- WHAT IS REQUIRED
Look through the material that follows and show every line with the string "AutoCADUnit".

- EXTRACTED RECORDS
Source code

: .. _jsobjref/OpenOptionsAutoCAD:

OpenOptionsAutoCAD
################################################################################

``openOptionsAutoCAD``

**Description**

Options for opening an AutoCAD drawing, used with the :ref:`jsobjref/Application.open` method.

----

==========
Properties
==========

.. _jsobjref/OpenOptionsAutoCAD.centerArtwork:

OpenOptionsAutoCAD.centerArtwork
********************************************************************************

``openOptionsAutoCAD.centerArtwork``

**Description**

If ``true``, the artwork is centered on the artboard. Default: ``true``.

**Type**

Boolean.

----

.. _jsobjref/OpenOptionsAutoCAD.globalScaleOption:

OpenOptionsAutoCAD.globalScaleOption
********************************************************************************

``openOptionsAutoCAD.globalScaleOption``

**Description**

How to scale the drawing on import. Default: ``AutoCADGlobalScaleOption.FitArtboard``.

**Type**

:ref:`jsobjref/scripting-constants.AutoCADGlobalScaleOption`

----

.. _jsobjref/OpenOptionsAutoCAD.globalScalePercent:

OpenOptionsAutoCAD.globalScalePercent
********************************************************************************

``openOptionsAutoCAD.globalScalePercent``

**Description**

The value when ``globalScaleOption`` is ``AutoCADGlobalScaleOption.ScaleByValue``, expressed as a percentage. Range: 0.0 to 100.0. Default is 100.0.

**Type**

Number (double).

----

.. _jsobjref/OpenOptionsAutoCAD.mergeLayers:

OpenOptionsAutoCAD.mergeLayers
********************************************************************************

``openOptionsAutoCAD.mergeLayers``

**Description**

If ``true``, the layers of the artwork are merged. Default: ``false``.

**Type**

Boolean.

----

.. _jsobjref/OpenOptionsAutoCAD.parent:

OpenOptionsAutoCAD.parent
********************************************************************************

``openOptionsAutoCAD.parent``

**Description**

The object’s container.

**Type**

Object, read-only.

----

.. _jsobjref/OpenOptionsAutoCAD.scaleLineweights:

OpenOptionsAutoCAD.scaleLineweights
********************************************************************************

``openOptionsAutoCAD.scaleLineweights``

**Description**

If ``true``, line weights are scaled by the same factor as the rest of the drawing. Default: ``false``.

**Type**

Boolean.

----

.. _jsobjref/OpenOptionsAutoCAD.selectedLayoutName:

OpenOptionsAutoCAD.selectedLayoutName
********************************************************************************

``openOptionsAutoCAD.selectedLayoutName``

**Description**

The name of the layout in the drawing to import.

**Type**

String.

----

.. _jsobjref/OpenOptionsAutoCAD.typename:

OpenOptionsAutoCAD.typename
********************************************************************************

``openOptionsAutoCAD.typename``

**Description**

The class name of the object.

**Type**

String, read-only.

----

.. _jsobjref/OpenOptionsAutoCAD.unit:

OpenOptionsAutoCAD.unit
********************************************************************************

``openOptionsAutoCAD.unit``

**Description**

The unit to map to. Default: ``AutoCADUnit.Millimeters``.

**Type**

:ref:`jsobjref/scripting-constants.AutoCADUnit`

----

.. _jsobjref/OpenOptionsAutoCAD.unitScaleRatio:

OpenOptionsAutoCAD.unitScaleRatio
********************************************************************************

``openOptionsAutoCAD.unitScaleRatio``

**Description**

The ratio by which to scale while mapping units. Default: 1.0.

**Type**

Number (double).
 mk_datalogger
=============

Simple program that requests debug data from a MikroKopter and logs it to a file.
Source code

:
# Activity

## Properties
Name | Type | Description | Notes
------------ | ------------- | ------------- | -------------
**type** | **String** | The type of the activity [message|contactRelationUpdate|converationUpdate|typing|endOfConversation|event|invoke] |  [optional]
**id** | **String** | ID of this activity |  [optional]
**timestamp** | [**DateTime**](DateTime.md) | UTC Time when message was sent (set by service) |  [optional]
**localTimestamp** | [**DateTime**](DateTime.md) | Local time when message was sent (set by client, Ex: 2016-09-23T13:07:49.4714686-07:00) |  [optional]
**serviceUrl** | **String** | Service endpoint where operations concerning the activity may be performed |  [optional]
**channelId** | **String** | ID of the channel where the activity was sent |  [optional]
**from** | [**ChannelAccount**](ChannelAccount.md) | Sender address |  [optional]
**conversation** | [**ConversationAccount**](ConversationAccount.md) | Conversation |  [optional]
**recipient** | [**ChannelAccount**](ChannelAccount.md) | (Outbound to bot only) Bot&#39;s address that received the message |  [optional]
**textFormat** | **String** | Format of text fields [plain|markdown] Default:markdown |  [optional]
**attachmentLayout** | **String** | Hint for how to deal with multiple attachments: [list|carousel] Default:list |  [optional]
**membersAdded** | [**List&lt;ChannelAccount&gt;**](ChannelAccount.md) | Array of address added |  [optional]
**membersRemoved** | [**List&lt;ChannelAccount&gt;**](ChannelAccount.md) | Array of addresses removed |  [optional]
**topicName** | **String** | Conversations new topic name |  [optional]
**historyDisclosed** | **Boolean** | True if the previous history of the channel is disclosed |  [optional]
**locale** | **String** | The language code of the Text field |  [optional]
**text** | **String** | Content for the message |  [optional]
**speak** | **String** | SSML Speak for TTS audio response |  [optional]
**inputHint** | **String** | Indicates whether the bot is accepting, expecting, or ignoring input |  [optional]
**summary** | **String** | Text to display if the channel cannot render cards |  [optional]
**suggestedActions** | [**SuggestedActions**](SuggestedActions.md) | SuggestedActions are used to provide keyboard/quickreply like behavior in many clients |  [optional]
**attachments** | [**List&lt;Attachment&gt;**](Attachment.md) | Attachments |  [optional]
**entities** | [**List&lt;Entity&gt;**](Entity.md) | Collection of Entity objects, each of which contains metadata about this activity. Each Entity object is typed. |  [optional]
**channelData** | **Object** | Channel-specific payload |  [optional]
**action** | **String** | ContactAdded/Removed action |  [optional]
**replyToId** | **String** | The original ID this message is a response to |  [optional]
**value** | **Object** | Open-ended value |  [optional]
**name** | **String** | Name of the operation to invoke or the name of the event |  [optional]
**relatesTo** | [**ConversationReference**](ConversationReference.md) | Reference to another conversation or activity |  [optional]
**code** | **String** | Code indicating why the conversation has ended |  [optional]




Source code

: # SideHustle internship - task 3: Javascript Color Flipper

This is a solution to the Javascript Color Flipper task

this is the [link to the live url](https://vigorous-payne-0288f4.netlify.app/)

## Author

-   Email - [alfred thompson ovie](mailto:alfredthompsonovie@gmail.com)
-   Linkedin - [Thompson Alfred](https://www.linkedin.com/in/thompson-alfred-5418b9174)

- WRITTEN ANSWER
The unit to map to. Default: ``AutoCADUnit.Millimeters``.
:ref:`jsobjref/scripting-constants.AutoCADUnit`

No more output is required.